A deep and dark synth line opens this track, with a robot-Skrillex esque dub beat that wobbles underneath Urie's vocals. Compared to the other sprightly pop tracks, this twists things to another level, opening up a different side to the new Panic! At The Disco sound. It's dramatic and slightly creepy, something that the group have portrayed in previous releases such as 'The Ballad of Mona Lisa' so it's not a massive surprise, but an exciting element to the album.
'Far Too Young To Die'
There appears to be a running theme throughout this album, and that's that you'll have an absolute blinder of a song, something that could lift any dreary mood, which is then followed by something that forces us to keep the yawns in. The problems lying with 'Far Too Young To Die' is that it just sounds too over-produced, like a kid walking into a keyboard shop and turning everything on at once.
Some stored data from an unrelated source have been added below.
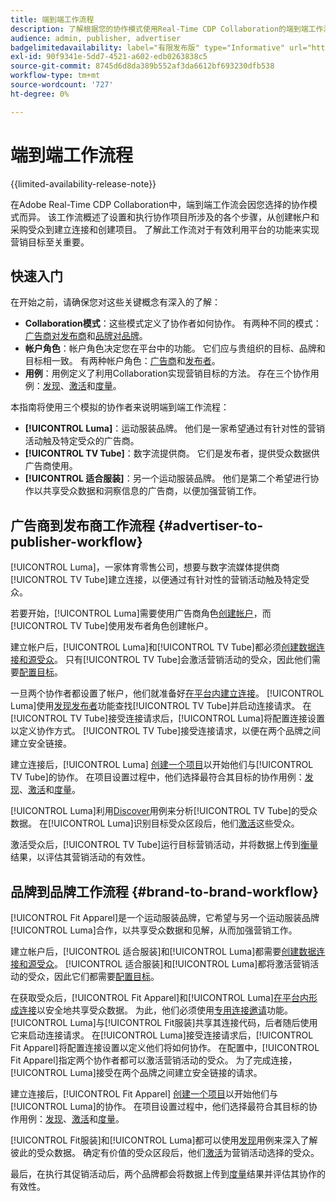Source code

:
 ```yaml
---
title: 端到端工作流程
description: 了解根据您的协作模式使用Real-Time CDP Collaboration的端到端工作流程。
audience: admin, publisher, advertiser
badgelimitedavailability: label="有限发布版" type="Informative" url="https://helpx.adobe.com/legal/product-descriptions/real-time-customer-data-platform-collaboration.html newtab=true"
exl-id: 90f9341e-5dd7-4521-a602-edb0263838c5
source-git-commit: 8745d6d8da389b552af3da6612bf693230dfb538
workflow-type: tm+mt
source-wordcount: '727'
ht-degree: 0%

---
```


# 端到端工作流程

{{limited-availability-release-note}}

在Adobe Real-Time CDP Collaboration中，端到端工作流会因您选择的协作模式而异。 该工作流概述了设置和执行协作项目所涉及的各个步骤，从创建帐户和采购受众到建立连接和创建项目。 了解此工作流对于有效利用平台的功能来实现营销目标至关重要。

## 快速入门

在开始之前，请确保您对这些关键概念有深入的了解：

- **Collaboration模式**：这些模式定义了协作者如何协作。 有两种不同的模式：[广告商对发布商](./collaboration-patterns.md#advertiser-to-publisher)和[品牌对品牌](./collaboration-patterns.md#brand-to-brand)。
- **帐户角色**：帐户角色决定您在平台中的功能。 它们应与贵组织的目标、品牌和目标相一致。 有两种帐户角色：[广告商](./roles.md#advertiser)和[发布者](./roles.md#publisher)。
- **用例**：用例定义了利用Collaboration实现营销目标的方法。 存在三个协作用例：[发现](./use-cases.md#discover)、[激活](./use-cases.md#activate)和[度量](./use-cases.md#measure)。

本指南将使用三个模拟的协作者来说明端到端工作流程：

- **[!UICONTROL Luma]**：运动服装品牌。 他们是一家希望通过有针对性的营销活动触及特定受众的广告商。
- **[!UICONTROL TV Tube]**：数字流提供商。 它们是发布者，提供受众数据供广告商使用。
- **[!UICONTROL 适合服装]**：另一个运动服装品牌。 他们是第二个希望进行协作以共享受众数据和洞察信息的广告商，以便加强营销工作。

## 广告商到发布商工作流程 {#advertiser-to-publisher-workflow}

[!UICONTROL Luma]，一家体育零售公司，想要与数字流媒体提供商[!UICONTROL TV Tube]建立连接，以便通过有针对性的营销活动触及特定受众。

若要开始，[!UICONTROL Luma]需要使用广告商角色[创建帐户](../setup/onboard-account.md)，而[!UICONTROL TV Tube]使用发布者角色创建帐户。

建立帐户后，[!UICONTROL Luma]和[!UICONTROL TV Tube]都必须[创建数据连接和源受众](../setup/onboard-audiences.md)。 只有[!UICONTROL TV Tube]会激活营销活动的受众，因此他们需要[配置目标](../setup/manage-destinations.md)。

一旦两个协作者都设置了帐户，他们就准备好[在平台内建立连接](../connect/establishing-connections.md)。 [!UICONTROL Luma]使用[发现发布者](../connect/discover-publishers.md)功能查找[!UICONTROL TV Tube]并启动连接请求。 在[!UICONTROL TV Tube]接受连接请求后，[!UICONTROL Luma]将配置连接设置以定义协作方式。 [!UICONTROL TV Tube]接受连接请求，以便在两个品牌之间建立安全链接。

建立连接后，[!UICONTROL Luma] [创建一个项目](../collaborate/manage-projects.md)以开始他们与[!UICONTROL TV Tube]的协作。 在项目设置过程中，他们选择最符合其目标的协作用例：[发现](../collaborate/discover.md)、[激活](../collaborate/activate.md)和[度量](../collaborate/measure.md)。

[!UICONTROL Luma]利用[Discover](../collaborate/discover.md)用例来分析[!UICONTROL TV Tube]的受众数据。 在[!UICONTROL Luma]识别目标受众区段后，他们[激活](../collaborate/activate.md)这些受众。

激活受众后，[!UICONTROL TV Tube]运行目标营销活动，并将数据上传到[衡量](../collaborate/measure.md)结果，以评估其营销活动的有效性。

## 品牌到品牌工作流程 {#brand-to-brand-workflow}

[!UICONTROL Fit Apparel]是一个运动服装品牌，它希望与另一个运动服装品牌[!UICONTROL Luma]合作，以共享受众数据和见解，从而加强营销工作。

建立帐户后，[!UICONTROL 适合服装]和[!UICONTROL Luma]都需要[创建数据连接和源受众](../setup/onboard-audiences.md)。 [!UICONTROL 适合服装]和[!UICONTROL Luma]都将激活营销活动的受众，因此它们都需要[配置目标](../setup/manage-destinations.md)。

在获取受众后，[!UICONTROL Fit Apparel]和[!UICONTROL Luma][在平台内形成连接](../connect/establishing-connections.md)以安全地共享受众数据。 为此，他们必须使用[专用连接邀请](../connect/establishing-connections.md#private-connection-invite)功能。 [!UICONTROL Luma]与[!UICONTROL Fit服装]共享其连接代码，后者随后使用它来启动连接请求。 在[!UICONTROL Luma]接受连接请求后，[!UICONTROL Fit Apparel]将配置连接设置以定义他们将如何协作。 在配置中，[!UICONTROL Fit Apparel]指定两个协作者都可以激活营销活动的受众。 为了完成连接，[!UICONTROL Luma]接受在两个品牌之间建立安全链接的请求。

建立连接后，[!UICONTROL Fit Apparel] [创建一个项目](../collaborate/manage-projects.md)以开始他们与[!UICONTROL Luma]的协作。 在项目设置过程中，他们选择最符合其目标的协作用例：[发现](../collaborate/discover.md)、[激活](../collaborate/activate.md)和[度量](../collaborate/measure.md)。

[!UICONTROL Fit服装]和[!UICONTROL Luma]都可以使用[发现](../collaborate/discover.md)用例来深入了解彼此的受众数据。 确定有价值的受众区段后，他们[激活](../collaborate/activate.md)为营销活动选择的受众。

最后，在执行其促销活动后，两个品牌都会将数据上传到[度量](../collaborate/measure.md)结果并评估其协作的有效性。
Things pick up again with another dancey anthem in the form of 'Collar Full'. A racey number filled with more buzzing synth lines, it makes us reminisce of the A Fever You Can't Sweat Out days and the reasons why Panic! at the Disco fell into our record collection so easily.
'The End Of All Things'
Aptly named for the finale of the record, 'The End Of All Things' is an elegant piano ballad that soothes the ears with the added strings and Urie's delicate harmonising over the top. It sounds like something taken straight from an emotional rom-com, with a hint of influence from Imogen Heap, almost a lullaby. It's powerful without needing the drama of the band's persona and is a perfect way to close an album like this.
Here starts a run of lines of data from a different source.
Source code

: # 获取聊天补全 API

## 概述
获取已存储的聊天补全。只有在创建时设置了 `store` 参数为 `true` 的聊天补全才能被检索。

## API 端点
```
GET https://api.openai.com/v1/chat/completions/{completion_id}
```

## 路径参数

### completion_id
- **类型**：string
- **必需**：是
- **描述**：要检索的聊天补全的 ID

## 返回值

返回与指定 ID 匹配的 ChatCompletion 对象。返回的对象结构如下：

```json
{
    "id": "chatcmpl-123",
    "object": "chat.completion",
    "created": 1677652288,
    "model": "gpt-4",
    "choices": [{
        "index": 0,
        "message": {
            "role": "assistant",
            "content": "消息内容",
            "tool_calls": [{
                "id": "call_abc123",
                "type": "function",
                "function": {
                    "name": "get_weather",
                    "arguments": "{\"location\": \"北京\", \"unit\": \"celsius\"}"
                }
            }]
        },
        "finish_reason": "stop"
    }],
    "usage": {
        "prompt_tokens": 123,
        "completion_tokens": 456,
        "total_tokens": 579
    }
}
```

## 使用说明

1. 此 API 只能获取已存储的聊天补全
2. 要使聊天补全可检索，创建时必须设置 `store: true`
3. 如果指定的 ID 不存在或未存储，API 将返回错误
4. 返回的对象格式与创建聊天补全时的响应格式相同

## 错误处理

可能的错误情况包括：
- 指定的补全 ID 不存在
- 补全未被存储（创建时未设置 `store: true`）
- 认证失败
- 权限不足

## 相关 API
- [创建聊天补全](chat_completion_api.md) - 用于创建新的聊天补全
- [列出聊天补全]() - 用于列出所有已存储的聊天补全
Panic! At The Disco have taken leaps and bounds with their new record, giving it more of an electro pop feel whilst still remaining a rock record. There's some incredibly well-written and awesomely produced tracks on Too Weird To Live, Too Rare To Die that are undoubtedly massive hits in the making. However there are also one two many tracks that leave us a little disheartened. It's just a good job that these don't overshadow how fantastic the rest of the album is.
Too Weird To Live, Too Rare To Die is available 8 October, via Fueled By Ramen Records.